The Jakarta Post
Night of music: Celtic Room performs during the Ubud Writers and Readers Festival in Bali on Sunday. Established in 2016, the group comprises 60 members from across Indonesia. (JP/Anggara Mahendra)
The 15th Ubud Writers and Readers Festival ended on a high note on Sunday night with founder and director Janet DeNeefe thanking patrons, writers and readers for their continuous support for the country’s longest-running international literary gathering.
“Without your support, we wouldn’t be able to stand where we are now. Thank you,” she said.
Held at the spacious and manicured lawn of the Blanco Renaissance Museum, the closing party was a jubilant affair highlighted with energetic musical performances from Celtic Room, Filastin & Nova and Sup K as well as a breathtaking video-mapping show.
Gaya Gayo, an Aceh-based music and dance group, performed a contemporary version of the famous traditional dance of Saman to a thunderous applause from the audience.
Earlier in the afternoon, in one of the last panels of the festival, DeNeefe and general manager Kadek Purnami talked about the challenges the festival had to overcome throughout the years, ranging from a lack of funding to the shifting demographic of literary lovers.
They also reiterated the festival’s commitment to serve as a platform that would allow the country’s emerging writers to gain international recognition.

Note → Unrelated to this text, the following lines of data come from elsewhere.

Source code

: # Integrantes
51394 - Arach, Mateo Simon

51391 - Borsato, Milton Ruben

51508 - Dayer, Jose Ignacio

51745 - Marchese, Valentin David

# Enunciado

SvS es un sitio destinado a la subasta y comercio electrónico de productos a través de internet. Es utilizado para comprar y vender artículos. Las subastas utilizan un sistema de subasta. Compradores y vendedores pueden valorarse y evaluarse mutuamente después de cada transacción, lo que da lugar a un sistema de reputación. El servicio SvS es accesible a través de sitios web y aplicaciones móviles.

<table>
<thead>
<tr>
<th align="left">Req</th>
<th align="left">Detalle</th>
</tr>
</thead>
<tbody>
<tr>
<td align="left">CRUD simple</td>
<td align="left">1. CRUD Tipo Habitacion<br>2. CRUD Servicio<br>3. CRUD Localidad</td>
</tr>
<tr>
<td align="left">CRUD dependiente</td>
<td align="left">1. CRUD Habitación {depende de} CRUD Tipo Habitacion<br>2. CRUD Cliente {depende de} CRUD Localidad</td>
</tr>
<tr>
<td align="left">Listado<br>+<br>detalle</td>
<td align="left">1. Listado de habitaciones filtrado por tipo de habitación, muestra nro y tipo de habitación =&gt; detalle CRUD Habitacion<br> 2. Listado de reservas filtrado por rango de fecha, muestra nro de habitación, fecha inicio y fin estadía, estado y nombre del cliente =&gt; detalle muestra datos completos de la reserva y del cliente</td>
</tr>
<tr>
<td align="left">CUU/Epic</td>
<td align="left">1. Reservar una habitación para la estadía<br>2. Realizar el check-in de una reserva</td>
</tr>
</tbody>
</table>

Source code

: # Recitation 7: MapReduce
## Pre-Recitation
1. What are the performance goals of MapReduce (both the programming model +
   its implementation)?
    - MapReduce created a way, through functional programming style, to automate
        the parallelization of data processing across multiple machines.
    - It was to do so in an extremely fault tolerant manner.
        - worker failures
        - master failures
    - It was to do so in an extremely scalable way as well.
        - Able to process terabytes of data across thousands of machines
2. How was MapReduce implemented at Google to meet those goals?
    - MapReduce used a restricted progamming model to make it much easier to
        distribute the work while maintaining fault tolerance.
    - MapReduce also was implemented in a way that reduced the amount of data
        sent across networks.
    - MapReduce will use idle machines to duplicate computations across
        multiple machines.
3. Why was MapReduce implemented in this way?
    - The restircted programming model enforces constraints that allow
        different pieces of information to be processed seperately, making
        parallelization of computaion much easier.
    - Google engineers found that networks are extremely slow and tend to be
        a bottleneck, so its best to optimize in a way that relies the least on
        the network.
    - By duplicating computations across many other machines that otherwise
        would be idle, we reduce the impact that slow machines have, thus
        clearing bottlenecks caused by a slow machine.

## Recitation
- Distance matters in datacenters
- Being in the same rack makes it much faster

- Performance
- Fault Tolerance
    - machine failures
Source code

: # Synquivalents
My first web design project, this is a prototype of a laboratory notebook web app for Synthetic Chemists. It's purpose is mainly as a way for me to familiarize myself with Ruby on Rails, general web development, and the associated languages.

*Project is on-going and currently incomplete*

Since 2008, the festival has flown in to Ubud more than 150 emerging writers from across the archipelago to speak alongside their more established international counterparts as well as translate and publish their works into an annual bilingual anthology. So far, the festival has published 11 anthologies.
“I believe the festival will keep growing in the future and it will not be solely a literary festival, but also a human rights and arts festival,” DeNeefe said.
Panel discussions and performances on Saturday and Sunday had indeed shown that the festival has gradually transformed into a multidisciplinary art event.
In one such performance, Indian writer and dancer Tishani Doshi mesmerized spectators at the Betel Nut restaurant and art hub.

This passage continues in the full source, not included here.